Page:Post-Mediaeval Preachers.djvu/191

From Wikisource
Jump to navigation Jump to search
This page has been proofread, but needs to be validated.

“Aristotle says that as the sun, most visible in itself, cannot be contemplated without difficulty by our eyes, on account of their weakness; so God, of supreme entity and perfection, can hardly be grasped by us, through the imperfection of our intellect.”

When my father and mother forsake me, the Lord taketh me up, says the Psalmist; and Israel exclaimed, Make us gods to go before us. For without God we have not power to advance. What will he say to this, who enters on a state of life without God to lead him, who undertakes hard matters forgetful of God?
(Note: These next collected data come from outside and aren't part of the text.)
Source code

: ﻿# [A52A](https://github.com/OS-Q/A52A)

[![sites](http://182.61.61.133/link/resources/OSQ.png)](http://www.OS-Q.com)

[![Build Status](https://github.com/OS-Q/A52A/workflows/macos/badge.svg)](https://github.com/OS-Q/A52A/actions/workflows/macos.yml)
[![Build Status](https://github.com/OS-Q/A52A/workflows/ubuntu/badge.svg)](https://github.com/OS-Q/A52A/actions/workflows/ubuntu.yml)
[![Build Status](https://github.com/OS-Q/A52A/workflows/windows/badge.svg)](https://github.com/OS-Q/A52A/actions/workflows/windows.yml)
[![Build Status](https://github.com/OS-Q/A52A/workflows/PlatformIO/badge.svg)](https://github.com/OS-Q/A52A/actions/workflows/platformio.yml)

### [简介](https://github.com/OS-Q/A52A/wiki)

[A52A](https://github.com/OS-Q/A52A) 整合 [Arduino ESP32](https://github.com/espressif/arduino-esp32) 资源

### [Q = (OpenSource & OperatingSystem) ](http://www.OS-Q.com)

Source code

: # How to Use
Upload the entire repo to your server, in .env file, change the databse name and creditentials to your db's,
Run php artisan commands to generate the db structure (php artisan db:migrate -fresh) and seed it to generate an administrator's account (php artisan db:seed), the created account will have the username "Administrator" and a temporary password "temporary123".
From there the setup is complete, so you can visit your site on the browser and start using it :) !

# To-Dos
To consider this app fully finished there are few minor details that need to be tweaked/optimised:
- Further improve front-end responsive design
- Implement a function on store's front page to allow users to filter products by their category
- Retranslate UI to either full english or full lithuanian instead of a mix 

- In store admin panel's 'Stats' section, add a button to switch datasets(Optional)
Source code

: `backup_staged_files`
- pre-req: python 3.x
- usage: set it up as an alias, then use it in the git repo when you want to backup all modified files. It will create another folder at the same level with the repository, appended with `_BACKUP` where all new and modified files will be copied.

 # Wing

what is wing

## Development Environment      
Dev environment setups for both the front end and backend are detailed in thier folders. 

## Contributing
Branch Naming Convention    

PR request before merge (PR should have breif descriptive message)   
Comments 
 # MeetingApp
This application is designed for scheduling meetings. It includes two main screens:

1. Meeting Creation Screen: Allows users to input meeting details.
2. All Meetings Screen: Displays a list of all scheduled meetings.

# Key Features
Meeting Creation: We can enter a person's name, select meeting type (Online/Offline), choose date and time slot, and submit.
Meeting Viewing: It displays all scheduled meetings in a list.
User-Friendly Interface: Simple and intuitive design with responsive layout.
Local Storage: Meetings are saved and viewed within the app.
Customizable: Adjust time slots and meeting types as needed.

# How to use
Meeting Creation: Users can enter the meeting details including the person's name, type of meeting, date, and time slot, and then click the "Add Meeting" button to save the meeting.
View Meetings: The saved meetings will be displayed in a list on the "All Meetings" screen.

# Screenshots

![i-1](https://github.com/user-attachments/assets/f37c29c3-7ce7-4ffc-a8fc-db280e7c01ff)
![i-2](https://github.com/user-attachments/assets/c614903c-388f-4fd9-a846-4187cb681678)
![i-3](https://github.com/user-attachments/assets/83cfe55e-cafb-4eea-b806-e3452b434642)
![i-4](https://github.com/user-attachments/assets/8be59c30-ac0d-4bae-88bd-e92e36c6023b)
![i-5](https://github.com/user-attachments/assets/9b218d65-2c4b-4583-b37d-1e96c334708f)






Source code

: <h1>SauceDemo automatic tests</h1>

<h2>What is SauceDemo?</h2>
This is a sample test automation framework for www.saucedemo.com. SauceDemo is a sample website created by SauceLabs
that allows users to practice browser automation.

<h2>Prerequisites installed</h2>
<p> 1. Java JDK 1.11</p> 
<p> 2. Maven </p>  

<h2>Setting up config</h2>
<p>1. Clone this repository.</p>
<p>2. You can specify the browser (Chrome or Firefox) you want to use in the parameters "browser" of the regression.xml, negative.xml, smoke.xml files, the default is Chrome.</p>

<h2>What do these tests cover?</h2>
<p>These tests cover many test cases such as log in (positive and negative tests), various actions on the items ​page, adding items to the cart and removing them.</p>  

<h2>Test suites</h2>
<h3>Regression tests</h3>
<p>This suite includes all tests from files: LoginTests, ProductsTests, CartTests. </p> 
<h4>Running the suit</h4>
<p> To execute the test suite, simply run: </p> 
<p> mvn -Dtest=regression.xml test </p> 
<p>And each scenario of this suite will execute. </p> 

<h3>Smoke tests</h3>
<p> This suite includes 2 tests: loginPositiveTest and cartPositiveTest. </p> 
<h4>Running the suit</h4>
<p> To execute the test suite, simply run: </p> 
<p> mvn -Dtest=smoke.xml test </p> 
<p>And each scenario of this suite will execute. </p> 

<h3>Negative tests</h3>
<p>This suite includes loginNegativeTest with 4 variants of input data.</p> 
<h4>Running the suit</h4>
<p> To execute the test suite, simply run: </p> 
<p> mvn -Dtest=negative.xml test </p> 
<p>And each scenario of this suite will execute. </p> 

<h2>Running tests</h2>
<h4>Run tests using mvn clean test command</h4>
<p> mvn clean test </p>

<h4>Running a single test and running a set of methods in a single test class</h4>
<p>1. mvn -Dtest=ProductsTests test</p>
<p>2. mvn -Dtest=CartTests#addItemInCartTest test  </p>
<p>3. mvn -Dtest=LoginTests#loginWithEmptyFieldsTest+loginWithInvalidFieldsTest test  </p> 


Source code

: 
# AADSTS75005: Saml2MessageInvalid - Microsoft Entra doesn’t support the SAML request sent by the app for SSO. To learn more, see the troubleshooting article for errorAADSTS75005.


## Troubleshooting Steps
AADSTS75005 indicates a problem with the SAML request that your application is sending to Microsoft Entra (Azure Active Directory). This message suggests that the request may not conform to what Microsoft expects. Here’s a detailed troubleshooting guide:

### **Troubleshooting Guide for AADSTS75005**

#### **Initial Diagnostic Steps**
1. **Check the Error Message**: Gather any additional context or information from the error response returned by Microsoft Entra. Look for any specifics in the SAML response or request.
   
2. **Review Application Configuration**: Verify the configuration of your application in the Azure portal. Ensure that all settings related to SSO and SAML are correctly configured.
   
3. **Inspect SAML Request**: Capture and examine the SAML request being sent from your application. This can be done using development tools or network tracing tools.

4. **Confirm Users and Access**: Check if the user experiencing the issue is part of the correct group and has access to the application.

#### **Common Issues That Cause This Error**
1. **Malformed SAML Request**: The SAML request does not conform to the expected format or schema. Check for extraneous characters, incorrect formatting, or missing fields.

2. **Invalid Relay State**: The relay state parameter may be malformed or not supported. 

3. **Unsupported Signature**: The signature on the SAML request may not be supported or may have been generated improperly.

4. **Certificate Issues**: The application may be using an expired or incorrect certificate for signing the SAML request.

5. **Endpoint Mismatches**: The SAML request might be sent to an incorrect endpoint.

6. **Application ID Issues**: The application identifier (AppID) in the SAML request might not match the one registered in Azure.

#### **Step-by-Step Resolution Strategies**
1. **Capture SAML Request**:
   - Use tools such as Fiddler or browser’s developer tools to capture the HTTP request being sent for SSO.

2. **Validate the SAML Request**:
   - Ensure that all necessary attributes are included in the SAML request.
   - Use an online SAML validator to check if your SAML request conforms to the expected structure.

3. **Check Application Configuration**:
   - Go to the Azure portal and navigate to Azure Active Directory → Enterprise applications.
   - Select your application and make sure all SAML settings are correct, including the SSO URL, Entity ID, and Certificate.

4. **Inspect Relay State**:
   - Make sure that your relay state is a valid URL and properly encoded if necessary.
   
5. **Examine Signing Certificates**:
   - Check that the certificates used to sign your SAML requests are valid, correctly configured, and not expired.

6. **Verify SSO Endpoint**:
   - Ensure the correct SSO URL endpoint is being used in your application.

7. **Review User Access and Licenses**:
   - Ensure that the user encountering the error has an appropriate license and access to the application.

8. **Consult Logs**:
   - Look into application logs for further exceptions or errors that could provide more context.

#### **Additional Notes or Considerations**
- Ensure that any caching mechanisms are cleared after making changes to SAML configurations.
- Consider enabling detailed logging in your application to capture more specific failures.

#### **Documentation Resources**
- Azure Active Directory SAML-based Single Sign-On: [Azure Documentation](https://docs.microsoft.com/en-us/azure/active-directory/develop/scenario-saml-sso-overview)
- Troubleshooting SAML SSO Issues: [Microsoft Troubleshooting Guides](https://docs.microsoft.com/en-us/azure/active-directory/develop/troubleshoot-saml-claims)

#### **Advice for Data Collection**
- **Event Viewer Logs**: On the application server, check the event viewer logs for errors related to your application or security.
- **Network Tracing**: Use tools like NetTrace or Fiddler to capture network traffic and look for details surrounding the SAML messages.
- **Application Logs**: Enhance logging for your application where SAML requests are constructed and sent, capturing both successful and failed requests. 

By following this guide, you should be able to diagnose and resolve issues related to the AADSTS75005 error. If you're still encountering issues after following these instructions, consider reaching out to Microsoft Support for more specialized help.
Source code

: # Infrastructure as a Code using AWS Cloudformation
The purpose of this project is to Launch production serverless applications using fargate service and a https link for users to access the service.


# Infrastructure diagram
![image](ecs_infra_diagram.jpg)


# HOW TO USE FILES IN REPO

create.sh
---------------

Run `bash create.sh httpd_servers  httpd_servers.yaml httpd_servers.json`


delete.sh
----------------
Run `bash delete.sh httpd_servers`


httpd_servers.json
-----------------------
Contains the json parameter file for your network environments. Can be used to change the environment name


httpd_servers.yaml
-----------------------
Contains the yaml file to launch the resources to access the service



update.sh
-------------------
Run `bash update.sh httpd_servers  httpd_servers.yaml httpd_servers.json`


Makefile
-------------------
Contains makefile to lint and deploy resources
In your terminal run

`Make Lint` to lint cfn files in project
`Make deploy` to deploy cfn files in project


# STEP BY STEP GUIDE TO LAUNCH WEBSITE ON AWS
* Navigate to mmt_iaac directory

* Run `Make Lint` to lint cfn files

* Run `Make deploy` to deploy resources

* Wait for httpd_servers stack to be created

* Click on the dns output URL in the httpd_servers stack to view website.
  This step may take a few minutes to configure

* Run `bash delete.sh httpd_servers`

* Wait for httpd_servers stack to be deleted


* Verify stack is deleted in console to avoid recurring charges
As the ivy trails along the earth when it finds not a tree, to which it may cling and by which it may ascend, so does the soul lie prostrate till it has found God, to whom it may cling as to its beloved; and having found Him, by Him ascend, going on from grace to grace.

The Heavens declare the glory of God, and the firmament showeth His handiwork: they all point wondrously to their Creator, showing themselves to be creatures fashioned by His hands.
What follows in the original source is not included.